*** Opening of Recorded information ***
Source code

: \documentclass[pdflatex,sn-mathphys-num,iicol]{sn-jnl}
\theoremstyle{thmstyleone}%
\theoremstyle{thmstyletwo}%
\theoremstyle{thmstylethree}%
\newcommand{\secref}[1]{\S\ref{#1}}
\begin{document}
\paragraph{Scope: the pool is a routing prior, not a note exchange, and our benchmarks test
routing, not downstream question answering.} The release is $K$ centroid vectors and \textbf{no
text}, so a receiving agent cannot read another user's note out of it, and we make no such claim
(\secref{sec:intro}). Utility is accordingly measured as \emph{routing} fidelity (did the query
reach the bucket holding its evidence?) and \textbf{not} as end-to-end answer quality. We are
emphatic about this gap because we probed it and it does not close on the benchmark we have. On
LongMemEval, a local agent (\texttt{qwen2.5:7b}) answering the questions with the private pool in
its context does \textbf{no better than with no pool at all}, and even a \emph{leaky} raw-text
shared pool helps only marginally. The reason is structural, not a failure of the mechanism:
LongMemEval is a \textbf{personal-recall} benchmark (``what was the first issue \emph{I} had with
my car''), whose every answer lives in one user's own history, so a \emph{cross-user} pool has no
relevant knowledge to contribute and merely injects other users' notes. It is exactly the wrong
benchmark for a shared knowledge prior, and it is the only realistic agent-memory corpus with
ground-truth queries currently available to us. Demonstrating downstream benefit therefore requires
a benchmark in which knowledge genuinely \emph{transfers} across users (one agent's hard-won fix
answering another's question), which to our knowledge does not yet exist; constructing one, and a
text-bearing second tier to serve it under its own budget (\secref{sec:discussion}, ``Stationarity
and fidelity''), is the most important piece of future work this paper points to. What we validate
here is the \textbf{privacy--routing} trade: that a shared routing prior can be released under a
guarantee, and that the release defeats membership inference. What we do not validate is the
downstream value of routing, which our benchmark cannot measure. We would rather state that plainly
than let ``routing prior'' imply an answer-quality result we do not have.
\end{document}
*** Close of Recorded information ***
Task to complete
Would you print all of the entries exactly as they stand?

Response to the exercise
Source code

: \documentclass[pdflatex,sn-mathphys-num,iicol]{sn-jnl}
\theoremstyle{thmstyleone}%
\theoremstyle{thmstyletwo}%
\theoremstyle{thmstylethree}%
\newcommand{\secref}[1]{\S\ref{#1}}
\begin{document}
\paragraph{Scope: the pool is a routing prior, not a note exchange, and our benchmarks test
routing, not downstream question answering.} The release is $K$ centroid vectors and \textbf{no
text}, so a receiving agent cannot read another user's note out of it, and we make no such claim
(\secref{sec:intro}). Utility is accordingly measured as \emph{routing} fidelity (did the query
reach the bucket holding its evidence?) and \textbf{not} as end-to-end answer quality. We are
emphatic about this gap because we probed it and it does not close on the benchmark we have. On
LongMemEval, a local agent (\texttt{qwen2.5:7b}) answering the questions with the private pool in
its context does \textbf{no better than with no pool at all}, and even a \emph{leaky} raw-text
shared pool helps only marginally. The reason is structural, not a failure of the mechanism:
LongMemEval is a \textbf{personal-recall} benchmark (``what was the first issue \emph{I} had with
my car''), whose every answer lives in one user's own history, so a \emph{cross-user} pool has no
relevant knowledge to contribute and merely injects other users' notes. It is exactly the wrong
benchmark for a shared knowledge prior, and it is the only realistic agent-memory corpus with
ground-truth queries currently available to us. Demonstrating downstream benefit therefore requires
a benchmark in which knowledge genuinely \emph{transfers} across users (one agent's hard-won fix
answering another's question), which to our knowledge does not yet exist; constructing one, and a
text-bearing second tier to serve it under its own budget (\secref{sec:discussion}, ``Stationarity
and fidelity''), is the most important piece of future work this paper points to. What we validate
here is the \textbf{privacy--routing} trade: that a shared routing prior can be released under a
guarantee, and that the release defeats membership inference. What we do not validate is the
downstream value of routing, which our benchmark cannot measure. We would rather state that plainly
than let ``routing prior'' imply an answer-quality result we do not have.
\end{document}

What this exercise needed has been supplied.